Un bonne solution consiste à
pratiquer un prix progressif : Bas pour une faible consommation et
progressivement plus élevé pour les consommations plus fortes. Cette pratique,
associée à une gestion rigoureuse des facturations, permet de limiter la charge
pour les petits consommateurs tout en obligeant les gros à limiter leur
consommation à des valeurs raisonnables.
Si les tarifs sont considérés trop
élevés pour les foyers à faible revenu, des subventions peuvent leur être
accordées mais de préférence par un organisme spécialisé dans l’aide sociale qui
aura les moyens d’apprécier la nécessité de cette aide.
Enfin il est toujours possible de
prévoir le versement d’une subvention d’équilibre au budget par le pouvoir
politique en charge de la distribution de l’eau : Cette pratique permet de
réduire le prix de l’eau payé par le consommateur mais transfère la charge sur
le contribuable.
3-
Quel est le meilleur système de
gestion : Public ou Privé ?
Il n’y a pas a priori de meilleur
système : Le bon système est celui qui apporte un service de qualité au meilleur
coût.
Ensuite, la décision appartient au
pouvoir politique en fonction de la situation locale.
On peut tout de même apporter
quelques éléments pour éclairer la discussion :
Les formes de gestion privée sont
très diverses allant de la plus légère (contrats de prestations de services
partiels) à la plus lourde (Privatisation totale à l’anglaise) en passant par
les intermédiaires que sont l’affermage et la concession
La gestion n’est jamais totalement
privée et le pouvoir politique garde et doit garder un droit de regard sur la
gestion :
Exemple : Agences de régulation
(OFWAT) en Angleterre
Il y a beaucoup d’exemples ou le
passage d’une gestion publique à une gestion privée a amélioré la situation
(qualité et permanence du service, équilibre financier, qualité de la
maintenance etc.)
Ce passage à une gestion privée
s’accompagne parfois d’une hausse des tarifs mais souvent parce que l’effort de
mise à niveau des tarifs n’avait pas été fait avant.

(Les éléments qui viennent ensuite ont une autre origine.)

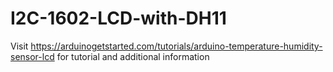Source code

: # I2C-1602-LCD-with-DH11
Visit https://arduinogetstarted.com/tutorials/arduino-temperature-humidity-sensor-lcd
for tutorial and additional information

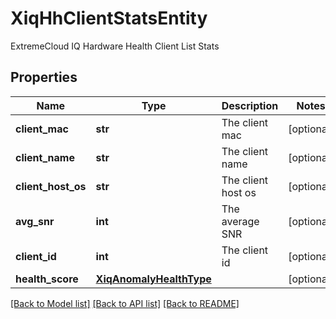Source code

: # XiqHhClientStatsEntity

ExtremeCloud IQ Hardware Health Client List Stats
## Properties
Name | Type | Description | Notes
------------ | ------------- | ------------- | -------------
**client_mac** | **str** | The client mac | [optional] 
**client_name** | **str** | The client name | [optional] 
**client_host_os** | **str** | The client host os | [optional] 
**avg_snr** | **int** | The average SNR | [optional] 
**client_id** | **int** | The client id | [optional] 
**health_score** | [**XiqAnomalyHealthType**](XiqAnomalyHealthType.md) |  | [optional] 

[[Back to Model list]](../README.md#documentation-for-models) [[Back to API list]](../README.md#documentation-for-api-endpoints) [[Back to README]](../README.md)


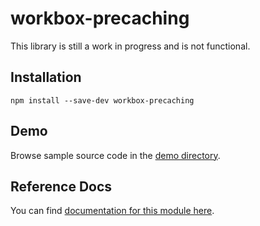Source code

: <!-- DO NOT EDIT. This page is autogenerated. -->
<!-- To make changes, edit templates/Project-README.hbs, not this file. -->

# workbox-precaching

This library is still a work in progress and is not functional.

## Installation

`npm install --save-dev workbox-precaching`

## Demo

Browse sample source code in the [demo directory](https://github.com/GoogleChrome/sw-helpers/tree/master/packages/workbox-precaching/demo).

## Reference Docs

You can find [documentation for this module here](https://googlechrome.github.io/sw-helpers/reference-docs/stable/latest/module-workbox-precaching.html#main).

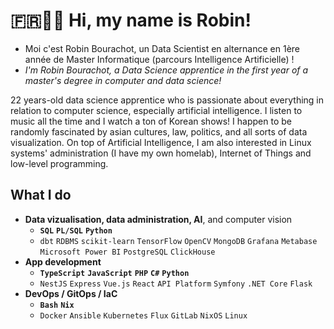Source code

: # 🇫🇷🧑‍💻 Hi, my name is Robin!
- Moi c'est Robin Bourachot, un Data Scientist en alternance en 1ère année de Master Informatique (parcours Intelligence Artificielle) !
- *I'm Robin Bourachot, a Data Science apprentice in the first year of a master's degree in computer and data science!*

22 years-old data science apprentice who is passionate about everything in relation to computer science, especially artificial intelligence. I listen to music all the time and I watch a ton of Korean shows! I happen to be randomly fascinated by asian cultures, law, politics, and all sorts of data visualization. On top of Artificial Intelligence, I am also interested in Linux systems' administration (I have my own homelab), Internet of Things and low-level programming.
## What I do
- **Data vizualisation, data administration, AI**, and computer vision
  - **`SQL`** **`PL/SQL`** **`Python`**
  - `dbt` `RDBMS` `scikit-learn` `TensorFlow` `OpenCV` `MongoDB` `Grafana` `Metabase` `Microsoft Power BI` `PostgreSQL` `ClickHouse`
- **App development**
  - **`TypeScript`** **`JavaScript`** **`PHP`** **`C#`** **`Python`**
  - `NestJS` `Express` `Vue.js` `React` `API Platform` `Symfony` `.NET Core` `Flask`
- **DevOps / GitOps / IaC**
  - **`Bash`** **`Nix`**
  - `Docker` `Ansible` `Kubernetes` `Flux` `GitLab` `NixOS` `Linux`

L’introduction d’un partenaire
privé s’accompagne toujours de la mise en place d’un cahier des charges
contraignant pour l’opérateur qui fixe les règles du jeu, notamment en terme de
tarif et de qualité de service.
L’existence d’une obligation
contractuelle formelle et respectée entre un opérateur public et le pouvoir
politique est rarement constatée.
Ces deux constatations constituent
à mes yeux un des facteurs fondamentaux du succès des opérateurs privés

Atelier 3
:
Les risques majeurs, naturels et
technologiques.
Intervenants : Pierre Marie
Duhamel, Président de l’Association Nationale des Communes pour la Maîtrise
des Risques Technologiques Majeurs & Pascal Vaillant Auef Lorraine,
Coordinateur du projet Rinatech, prévention des risques majeurs naturels
(programme européen Leonardo).
Questions/Réponses
1-
Les cours sur les risques naturels et technologiques que vous présentez sur
le site Internet
www.rinatech.org sont en français et en différentes langues
européennes, est-il possible de les avoir en arabe ?
Ce site a été financé par la
Commission Européenne (à environ 75 %) dans le cadre du programme » Léonardo »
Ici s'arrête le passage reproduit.